Article: Biochimica et Biophysica Acta

The thioredoxin-mediated recycling of Arabidopsis thaliana GRXS16 relies on a conserved C-terminal cysteine F Zannini, A Moseler, R Bchini, T Dhalleine, AJ Meyer, N Rouhier, … Biochimica et Biophysica Acta (BBA)-General Subjects



Glutaredoxins (GRXs) are oxidoreductases involved in diverse cellular processes through their capacity to reduce glutathionylated proteins and/or to coordinate iron‑sulfur (FeS) clusters. Among class II GRXs, the plant-specific GRXS16 is a bimodular protein formed by an N-terminal endonuclease domain fused to a GRX domain containing a 158CGFS signature.

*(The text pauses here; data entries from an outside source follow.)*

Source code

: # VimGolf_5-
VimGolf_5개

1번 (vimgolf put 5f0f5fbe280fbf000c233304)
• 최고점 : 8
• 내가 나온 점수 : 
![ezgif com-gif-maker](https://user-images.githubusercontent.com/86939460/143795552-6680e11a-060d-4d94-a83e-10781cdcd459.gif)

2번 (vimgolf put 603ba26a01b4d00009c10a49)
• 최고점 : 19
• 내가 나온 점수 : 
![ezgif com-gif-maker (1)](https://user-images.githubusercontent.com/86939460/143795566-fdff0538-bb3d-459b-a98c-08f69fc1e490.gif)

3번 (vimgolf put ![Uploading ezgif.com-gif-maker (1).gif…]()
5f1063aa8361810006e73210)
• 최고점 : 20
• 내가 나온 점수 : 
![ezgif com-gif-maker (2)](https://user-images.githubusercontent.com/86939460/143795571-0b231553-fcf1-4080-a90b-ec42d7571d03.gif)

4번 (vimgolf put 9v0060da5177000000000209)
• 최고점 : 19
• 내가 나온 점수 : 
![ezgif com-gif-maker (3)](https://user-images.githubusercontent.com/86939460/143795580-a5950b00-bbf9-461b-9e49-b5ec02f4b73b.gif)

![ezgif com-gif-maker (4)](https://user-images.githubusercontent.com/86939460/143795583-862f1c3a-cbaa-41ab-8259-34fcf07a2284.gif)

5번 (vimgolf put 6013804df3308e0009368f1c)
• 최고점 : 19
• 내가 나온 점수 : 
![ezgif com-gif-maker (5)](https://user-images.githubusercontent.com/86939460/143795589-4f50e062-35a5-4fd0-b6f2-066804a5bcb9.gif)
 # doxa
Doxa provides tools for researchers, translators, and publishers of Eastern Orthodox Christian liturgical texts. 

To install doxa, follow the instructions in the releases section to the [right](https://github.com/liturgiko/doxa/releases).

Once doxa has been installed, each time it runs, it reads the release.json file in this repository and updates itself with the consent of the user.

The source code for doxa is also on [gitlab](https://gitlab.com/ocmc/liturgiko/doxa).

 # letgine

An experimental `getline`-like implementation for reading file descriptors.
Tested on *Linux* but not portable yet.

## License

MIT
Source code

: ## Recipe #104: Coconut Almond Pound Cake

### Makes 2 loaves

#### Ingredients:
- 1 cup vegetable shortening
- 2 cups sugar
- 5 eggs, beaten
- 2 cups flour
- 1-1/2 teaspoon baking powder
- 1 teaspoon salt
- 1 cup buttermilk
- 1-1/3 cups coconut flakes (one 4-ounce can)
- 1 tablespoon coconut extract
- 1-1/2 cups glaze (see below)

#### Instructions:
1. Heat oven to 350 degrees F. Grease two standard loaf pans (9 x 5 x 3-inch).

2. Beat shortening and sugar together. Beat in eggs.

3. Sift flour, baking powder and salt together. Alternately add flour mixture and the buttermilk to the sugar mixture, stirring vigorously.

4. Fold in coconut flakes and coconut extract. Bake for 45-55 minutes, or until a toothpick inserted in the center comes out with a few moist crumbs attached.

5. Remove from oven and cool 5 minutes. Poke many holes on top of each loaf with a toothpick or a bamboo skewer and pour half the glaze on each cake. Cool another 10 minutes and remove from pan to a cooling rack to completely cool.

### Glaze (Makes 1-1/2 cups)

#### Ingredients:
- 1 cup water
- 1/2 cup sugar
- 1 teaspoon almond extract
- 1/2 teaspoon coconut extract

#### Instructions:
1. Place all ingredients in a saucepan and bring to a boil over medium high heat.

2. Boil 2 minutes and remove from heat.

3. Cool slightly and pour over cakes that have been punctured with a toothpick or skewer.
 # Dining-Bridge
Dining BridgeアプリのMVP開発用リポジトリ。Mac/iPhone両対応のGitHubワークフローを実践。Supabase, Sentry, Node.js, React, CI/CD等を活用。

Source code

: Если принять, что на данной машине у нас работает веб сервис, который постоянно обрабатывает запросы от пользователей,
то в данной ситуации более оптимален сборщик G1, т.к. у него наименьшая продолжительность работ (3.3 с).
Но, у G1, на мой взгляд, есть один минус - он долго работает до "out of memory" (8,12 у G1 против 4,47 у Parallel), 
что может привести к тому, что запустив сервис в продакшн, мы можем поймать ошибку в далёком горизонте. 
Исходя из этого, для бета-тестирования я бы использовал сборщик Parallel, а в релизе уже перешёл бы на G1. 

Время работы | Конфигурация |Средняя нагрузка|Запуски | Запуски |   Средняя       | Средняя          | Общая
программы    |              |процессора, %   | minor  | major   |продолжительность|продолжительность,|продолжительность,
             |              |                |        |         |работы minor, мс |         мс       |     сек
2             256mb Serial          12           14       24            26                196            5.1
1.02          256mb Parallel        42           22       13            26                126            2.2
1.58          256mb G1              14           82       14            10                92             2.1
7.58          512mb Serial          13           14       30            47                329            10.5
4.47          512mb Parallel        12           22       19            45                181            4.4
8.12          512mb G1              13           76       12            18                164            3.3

The biochemical properties (redox activity, sensitivity to oxidation, pKa of cysteine residues, midpoint redox potential) of Arabidopsis thaliana GRXS16 were investigated by coupling oxidative treatments to alkylation shift assays, activity measurements and mass spectrometry analyses.

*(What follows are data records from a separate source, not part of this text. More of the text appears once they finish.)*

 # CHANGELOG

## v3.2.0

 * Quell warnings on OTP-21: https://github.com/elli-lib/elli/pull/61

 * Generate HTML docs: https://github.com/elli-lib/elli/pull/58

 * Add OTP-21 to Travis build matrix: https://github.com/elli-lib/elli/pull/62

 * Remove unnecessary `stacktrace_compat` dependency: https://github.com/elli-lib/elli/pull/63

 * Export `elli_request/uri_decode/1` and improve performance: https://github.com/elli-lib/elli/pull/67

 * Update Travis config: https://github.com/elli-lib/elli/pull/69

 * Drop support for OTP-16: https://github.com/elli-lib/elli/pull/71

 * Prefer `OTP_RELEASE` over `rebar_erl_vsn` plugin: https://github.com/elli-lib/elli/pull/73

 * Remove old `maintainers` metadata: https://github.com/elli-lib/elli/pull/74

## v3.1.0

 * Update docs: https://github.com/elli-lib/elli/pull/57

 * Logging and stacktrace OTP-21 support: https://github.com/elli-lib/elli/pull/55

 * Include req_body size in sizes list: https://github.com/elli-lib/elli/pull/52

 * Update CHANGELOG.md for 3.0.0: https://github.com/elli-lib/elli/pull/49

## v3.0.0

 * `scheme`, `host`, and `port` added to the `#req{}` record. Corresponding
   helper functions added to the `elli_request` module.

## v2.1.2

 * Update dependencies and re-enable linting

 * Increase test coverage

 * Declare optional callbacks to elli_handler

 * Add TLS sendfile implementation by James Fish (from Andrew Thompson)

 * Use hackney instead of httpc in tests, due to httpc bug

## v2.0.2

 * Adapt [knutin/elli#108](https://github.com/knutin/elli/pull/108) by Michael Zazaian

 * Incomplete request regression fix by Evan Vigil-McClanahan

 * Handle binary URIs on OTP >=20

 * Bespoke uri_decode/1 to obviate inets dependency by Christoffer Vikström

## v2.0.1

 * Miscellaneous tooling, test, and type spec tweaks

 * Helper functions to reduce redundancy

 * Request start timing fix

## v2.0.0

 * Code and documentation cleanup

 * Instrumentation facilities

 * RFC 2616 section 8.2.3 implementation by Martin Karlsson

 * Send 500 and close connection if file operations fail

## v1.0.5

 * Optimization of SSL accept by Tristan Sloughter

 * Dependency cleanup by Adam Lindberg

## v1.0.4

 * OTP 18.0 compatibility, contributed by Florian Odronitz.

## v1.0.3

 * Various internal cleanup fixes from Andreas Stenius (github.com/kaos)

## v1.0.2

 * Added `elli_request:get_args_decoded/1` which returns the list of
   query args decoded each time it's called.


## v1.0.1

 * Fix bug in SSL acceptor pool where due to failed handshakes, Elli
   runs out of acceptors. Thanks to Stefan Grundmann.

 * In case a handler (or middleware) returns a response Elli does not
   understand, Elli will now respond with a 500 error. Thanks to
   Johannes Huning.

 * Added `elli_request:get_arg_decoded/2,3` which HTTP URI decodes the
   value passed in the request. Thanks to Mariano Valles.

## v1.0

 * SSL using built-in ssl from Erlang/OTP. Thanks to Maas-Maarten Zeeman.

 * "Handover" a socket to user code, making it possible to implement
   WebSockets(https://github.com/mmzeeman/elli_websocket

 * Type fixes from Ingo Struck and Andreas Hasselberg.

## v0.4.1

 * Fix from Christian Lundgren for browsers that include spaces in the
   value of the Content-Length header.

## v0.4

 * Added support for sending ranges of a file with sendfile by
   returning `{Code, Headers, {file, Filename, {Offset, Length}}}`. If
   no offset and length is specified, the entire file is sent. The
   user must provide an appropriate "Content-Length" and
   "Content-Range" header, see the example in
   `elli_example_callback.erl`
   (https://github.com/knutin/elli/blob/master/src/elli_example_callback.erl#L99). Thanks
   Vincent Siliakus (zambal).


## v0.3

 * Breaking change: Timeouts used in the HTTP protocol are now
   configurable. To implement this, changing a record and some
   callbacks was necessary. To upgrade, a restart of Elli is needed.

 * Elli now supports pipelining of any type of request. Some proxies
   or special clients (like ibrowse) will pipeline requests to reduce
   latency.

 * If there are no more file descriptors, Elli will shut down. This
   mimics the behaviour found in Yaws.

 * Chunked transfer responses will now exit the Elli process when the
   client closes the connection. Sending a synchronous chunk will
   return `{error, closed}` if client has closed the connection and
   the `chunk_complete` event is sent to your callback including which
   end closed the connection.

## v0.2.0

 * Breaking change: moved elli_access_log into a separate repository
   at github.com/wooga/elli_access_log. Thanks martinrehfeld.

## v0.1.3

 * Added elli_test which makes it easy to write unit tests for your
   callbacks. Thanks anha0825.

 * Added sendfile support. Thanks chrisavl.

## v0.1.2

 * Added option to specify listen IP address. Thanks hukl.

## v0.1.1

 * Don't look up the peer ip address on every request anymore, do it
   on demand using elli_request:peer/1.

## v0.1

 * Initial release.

Activity measurements using redox-sensitive GFP2 (roGFP2) did not reveal any significant glutathione-dependent reductase activity of A. thaliana GRXS16 whereas it was able to catalyze its oxidation in the presence of glutathione disulfide. Accordingly, Arabidopsis GRXS16 reacted efficiently with oxidized forms of glutathione, leading to the formation of an intramolecular disulfide between Cys158 and the semi-conserved Cys215, which has a midpoint redox potential of – 298 mV at pH 7.0 and is reduced by plastidial thioredoxins (TRXs) but not GSH. By promoting the formation of this disulfide, Cys215 modulates GRXS16 oxidoreductase activity.


The reduction of AtGRXS16, which is mandatory for its oxidoreductase activity and the binding of FeS clusters, depends on light through the plastidial FTR/TRX system. Hence, disulfide formation may constitute a redox switch mechanism controlling GRXS16 function in response to day/night transition or oxidizing conditions.

General significance.

From the in vitro data obtained with roGFP2, one can postulate that GRXS16 would mediate protein glutathionylation/oxidation in plastids but not their deglutathionylation.